Potable drinking water is produced in treatment plants using materials and energy and is then provided to users through pumping – again an energy-driven process. While people’s perception about the value of water may not have changed, the reality has. The tragedy in our country is that people still have a mindset that is centuries-old. Treated drinking water is not free and even if consumers pay the water bill, it is insufficient to cover the costs of water extraction, treatment, and distribution.

Non-evolving water institutions have an equal share in the deteriorating performance of urban water systems throughout the country. In Pakistan, like most other developing countries, urbanisation occurred rapidly (and is still increasing), and the water utilities did not evolve in response to the changing dynamics of urban environments. Water utilities in Pakistan are not self-financing. While people are unwilling to pay for water supply, it is a two-way process. For people to pay water tariffs for low service is not feasible. As a result, water utilities need to raise the level of their performance regarding clean drinking water to consumers.

Although there are numerous examples of water utilities across the globe that have turned into financially self-sufficient entities, water utilities in Pakistan seem to have made their peace with government subsidies and funding from donors. Eastern European countries like Estonia and South American countries like Columbia offer examples that cities in developing countries to emulate. Through a central technical-support facility and privatisation, water utilities in these countries made significant improvements in their performance. In Pakistan, the debt of water utilities is soaring with each passing year.

The gravity of the situation is evident from the issues involved in obtaining clean drinking water in Karachi. With a population of around 15 million, Karachi’s daily water demand is 1,100 million gallons per day. But the supply is only half of the demand. The tanker mafia uses this deficit to its advantage and sells water at a higher price in areas that lack access to piped water supply. While several studies have been conducted to increase water coverage and improve water quality, the situation hasn’t improved and has instead deteriorated.

International donors have supplied grants and the government supplies subsidies now and then. But the situation has far from improved. The Karachi Water Supply and Sewerage Board (KWSB) owes a significant debt to K-Electric due to the non-payment of electricity bills. The KWSB is unable to pay the bills due to the low-cost recovery from consumers. The KWSB owes around Rs35 billion to K-Electric while federal-government departments owe around Rs18 billion to the KWSB. This vicious cycle of circular debt as far as water versus electric utilities are concerned is due to the low-cost recovery from consumers by water utilities.

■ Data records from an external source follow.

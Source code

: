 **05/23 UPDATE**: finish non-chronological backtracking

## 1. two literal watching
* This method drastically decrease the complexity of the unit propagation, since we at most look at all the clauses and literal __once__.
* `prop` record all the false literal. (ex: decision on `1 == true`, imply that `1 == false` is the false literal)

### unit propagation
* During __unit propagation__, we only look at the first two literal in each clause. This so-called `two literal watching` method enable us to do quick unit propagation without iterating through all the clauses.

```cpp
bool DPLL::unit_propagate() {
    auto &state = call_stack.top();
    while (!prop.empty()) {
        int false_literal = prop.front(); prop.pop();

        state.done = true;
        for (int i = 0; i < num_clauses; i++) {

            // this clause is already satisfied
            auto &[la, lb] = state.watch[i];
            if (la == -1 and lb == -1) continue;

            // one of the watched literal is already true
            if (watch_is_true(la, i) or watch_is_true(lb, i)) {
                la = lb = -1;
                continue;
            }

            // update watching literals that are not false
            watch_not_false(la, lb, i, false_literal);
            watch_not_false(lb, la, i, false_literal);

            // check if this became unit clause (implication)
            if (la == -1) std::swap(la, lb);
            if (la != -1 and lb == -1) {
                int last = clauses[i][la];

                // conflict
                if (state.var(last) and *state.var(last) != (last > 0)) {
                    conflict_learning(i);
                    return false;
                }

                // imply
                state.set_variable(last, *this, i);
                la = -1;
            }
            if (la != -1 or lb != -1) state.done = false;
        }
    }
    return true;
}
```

The question is: why would people not pay, let’s say, only Rs500 when they are already paying Rs2,000 on average for electricity? The answer lies in the reluctance to pay for water and our weak urban water institutions. People are not willing to pay partly due to low service and partly due to their wrong conception of the right to access water for free. While it is true that people have the right to access to clean water, it certainly cannot be free. There is a dire need for awareness campaigns throughout the country about the value of clean drinking water.

The writer is pursuing a PhD in waterresources engineering at the University of Utah.